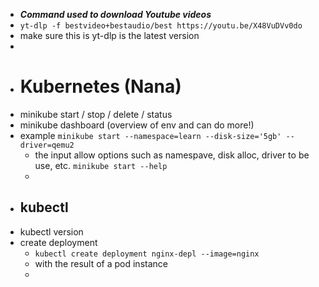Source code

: - ***Command used to download Youtube videos***
- `yt-dlp -f bestvideo+bestaudio/best https://youtu.be/X48VuDVv0do`
- make sure this is yt-dlp is the latest version
-
- # Kubernetes (Nana)
- minikube start / stop / delete / status
- minikube dashboard (overview of env and can do more!)
- example `minikube start --namespace=learn --disk-size='5gb' --driver=qemu2`
	- the input allow options such as namespave, disk alloc, driver to be use, etc.   `minikube start --help`
	-
- ## kubectl
- kubectl version
- create deployment
	- `kubectl create deployment nginx-depl --image=nginx`
	- with the result of a pod instance
	-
******
**DIRECTIONS**
If the string "deployment" is in a line of the entries, pick that line out.

**ANSWER BOX**
- create deployment
	- `kubectl create deployment nginx-depl --image=nginx`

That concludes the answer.